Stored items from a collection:
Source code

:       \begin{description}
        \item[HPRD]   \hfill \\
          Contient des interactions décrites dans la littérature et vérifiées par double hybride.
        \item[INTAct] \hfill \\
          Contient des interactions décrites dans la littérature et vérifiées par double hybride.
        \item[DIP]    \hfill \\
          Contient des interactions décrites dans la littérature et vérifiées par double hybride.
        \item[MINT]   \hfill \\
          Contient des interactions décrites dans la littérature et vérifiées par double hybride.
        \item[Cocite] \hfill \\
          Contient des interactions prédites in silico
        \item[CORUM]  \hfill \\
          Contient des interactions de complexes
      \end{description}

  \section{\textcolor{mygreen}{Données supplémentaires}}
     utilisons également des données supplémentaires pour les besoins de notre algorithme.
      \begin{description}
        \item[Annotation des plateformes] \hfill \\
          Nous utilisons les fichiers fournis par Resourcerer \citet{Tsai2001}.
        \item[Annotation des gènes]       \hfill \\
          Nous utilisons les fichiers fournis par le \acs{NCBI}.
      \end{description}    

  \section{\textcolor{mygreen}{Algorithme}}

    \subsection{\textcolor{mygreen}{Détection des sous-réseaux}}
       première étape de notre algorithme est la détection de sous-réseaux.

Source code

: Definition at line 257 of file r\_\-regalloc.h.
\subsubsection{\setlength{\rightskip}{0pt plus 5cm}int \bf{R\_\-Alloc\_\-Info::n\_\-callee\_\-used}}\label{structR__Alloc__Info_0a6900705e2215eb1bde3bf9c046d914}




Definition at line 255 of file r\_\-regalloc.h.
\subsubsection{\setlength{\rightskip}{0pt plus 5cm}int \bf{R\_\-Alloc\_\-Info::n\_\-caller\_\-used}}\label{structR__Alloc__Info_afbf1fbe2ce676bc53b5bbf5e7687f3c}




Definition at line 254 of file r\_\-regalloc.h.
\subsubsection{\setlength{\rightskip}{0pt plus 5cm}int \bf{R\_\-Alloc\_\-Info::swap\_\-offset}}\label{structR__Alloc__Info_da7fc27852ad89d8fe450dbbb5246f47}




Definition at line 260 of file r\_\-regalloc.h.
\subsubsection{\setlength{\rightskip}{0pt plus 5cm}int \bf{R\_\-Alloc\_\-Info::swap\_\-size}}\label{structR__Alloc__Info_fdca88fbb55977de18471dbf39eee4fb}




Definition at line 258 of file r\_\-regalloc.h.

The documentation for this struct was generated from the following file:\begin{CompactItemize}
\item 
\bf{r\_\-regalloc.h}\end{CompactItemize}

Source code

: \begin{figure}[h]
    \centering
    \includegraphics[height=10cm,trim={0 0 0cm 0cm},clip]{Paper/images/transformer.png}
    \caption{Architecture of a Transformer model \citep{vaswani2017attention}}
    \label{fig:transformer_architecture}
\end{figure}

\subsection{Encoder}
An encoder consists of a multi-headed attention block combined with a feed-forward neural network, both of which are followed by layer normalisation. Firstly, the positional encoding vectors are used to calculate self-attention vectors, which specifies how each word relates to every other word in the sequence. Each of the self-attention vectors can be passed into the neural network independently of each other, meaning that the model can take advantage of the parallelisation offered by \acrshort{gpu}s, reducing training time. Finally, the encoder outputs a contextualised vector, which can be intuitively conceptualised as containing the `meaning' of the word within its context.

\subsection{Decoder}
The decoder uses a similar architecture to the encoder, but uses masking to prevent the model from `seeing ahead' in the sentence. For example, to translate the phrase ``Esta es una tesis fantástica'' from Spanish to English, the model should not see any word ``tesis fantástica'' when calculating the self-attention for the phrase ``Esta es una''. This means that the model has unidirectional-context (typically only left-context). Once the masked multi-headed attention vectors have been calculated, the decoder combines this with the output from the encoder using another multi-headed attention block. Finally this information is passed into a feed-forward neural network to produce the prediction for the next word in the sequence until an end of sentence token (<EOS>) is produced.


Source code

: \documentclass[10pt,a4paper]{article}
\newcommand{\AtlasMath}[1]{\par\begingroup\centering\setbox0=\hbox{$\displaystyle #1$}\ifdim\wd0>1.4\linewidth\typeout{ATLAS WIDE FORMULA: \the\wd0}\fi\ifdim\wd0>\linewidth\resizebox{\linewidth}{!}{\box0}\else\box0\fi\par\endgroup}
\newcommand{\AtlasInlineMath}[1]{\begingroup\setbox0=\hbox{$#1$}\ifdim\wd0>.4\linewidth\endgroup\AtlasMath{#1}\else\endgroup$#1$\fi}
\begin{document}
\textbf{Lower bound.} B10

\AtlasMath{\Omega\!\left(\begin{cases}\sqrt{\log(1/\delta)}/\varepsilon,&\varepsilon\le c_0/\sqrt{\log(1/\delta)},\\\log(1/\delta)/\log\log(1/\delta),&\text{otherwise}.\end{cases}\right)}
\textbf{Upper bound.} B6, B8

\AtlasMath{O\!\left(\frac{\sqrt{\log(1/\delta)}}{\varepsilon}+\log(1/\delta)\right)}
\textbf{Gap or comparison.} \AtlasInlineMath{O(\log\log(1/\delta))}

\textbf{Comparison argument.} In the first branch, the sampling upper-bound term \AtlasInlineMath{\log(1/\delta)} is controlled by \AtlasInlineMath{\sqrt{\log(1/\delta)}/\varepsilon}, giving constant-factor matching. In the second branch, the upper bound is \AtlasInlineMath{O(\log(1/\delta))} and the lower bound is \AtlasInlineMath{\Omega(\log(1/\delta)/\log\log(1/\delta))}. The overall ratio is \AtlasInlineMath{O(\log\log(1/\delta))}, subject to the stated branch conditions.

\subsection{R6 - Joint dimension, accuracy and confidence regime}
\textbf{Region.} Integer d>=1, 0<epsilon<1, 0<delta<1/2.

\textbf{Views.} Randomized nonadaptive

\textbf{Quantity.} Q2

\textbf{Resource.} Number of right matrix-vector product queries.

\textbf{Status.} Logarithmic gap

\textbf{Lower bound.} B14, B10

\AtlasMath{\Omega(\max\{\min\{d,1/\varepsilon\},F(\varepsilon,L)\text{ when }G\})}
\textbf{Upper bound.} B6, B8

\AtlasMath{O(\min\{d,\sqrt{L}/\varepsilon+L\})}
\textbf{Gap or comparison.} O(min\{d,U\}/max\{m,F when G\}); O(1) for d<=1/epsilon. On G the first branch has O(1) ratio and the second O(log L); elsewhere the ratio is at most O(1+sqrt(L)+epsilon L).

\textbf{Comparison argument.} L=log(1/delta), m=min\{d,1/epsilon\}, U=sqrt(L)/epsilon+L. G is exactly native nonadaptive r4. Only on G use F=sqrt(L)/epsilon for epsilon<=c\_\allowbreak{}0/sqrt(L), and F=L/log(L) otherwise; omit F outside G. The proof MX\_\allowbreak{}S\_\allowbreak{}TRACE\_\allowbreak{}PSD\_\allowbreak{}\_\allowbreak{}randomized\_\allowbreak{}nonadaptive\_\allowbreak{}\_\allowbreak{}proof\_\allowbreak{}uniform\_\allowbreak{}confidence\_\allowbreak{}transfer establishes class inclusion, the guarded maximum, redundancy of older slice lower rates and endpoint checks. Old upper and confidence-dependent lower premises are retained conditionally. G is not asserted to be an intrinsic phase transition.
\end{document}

### What to do
Word for word, repeat the line holding "Joint dimension, accuracy" and all lines after it through the end of the entries above.

### Output of the task
\subsection{R6 - Joint dimension, accuracy and confidence regime}
\textbf{Region.} Integer d>=1, 0<epsilon<1, 0<delta<1/2.

\textbf{Views.} Randomized nonadaptive

\textbf{Quantity.} Q2

\textbf{Resource.} Number of right matrix-vector product queries.

\textbf{Status.} Logarithmic gap

\textbf{Lower bound.} B14, B10

\AtlasMath{\Omega(\max\{\min\{d,1/\varepsilon\},F(\varepsilon,L)\text{ when }G\})}
\textbf{Upper bound.} B6, B8

\AtlasMath{O(\min\{d,\sqrt{L}/\varepsilon+L\})}
\textbf{Gap or comparison.} O(min\{d,U\}/max\{m,F when G\}); O(1) for d<=1/epsilon. On G the first branch has O(1) ratio and the second O(log L); elsewhere the ratio is at most O(1+sqrt(L)+epsilon L).

\textbf{Comparison argument.} L=log(1/delta), m=min\{d,1/epsilon\}, U=sqrt(L)/epsilon+L. G is exactly native nonadaptive r4. Only on G use F=sqrt(L)/epsilon for epsilon<=c\_\allowbreak{}0/sqrt(L), and F=L/log(L) otherwise; omit F outside G. The proof MX\_\allowbreak{}S\_\allowbreak{}TRACE\_\allowbreak{}PSD\_\allowbreak{}\_\allowbreak{}randomized\_\allowbreak{}nonadaptive\_\allowbreak{}\_\allowbreak{}proof\_\allowbreak{}uniform\_\allowbreak{}confidence\_\allowbreak{}transfer establishes class inclusion, the guarded maximum, redundancy of older slice lower rates and endpoint checks. Old upper and confidence-dependent lower premises are retained conditionally. G is not asserted to be an intrinsic phase transition.
\end{document}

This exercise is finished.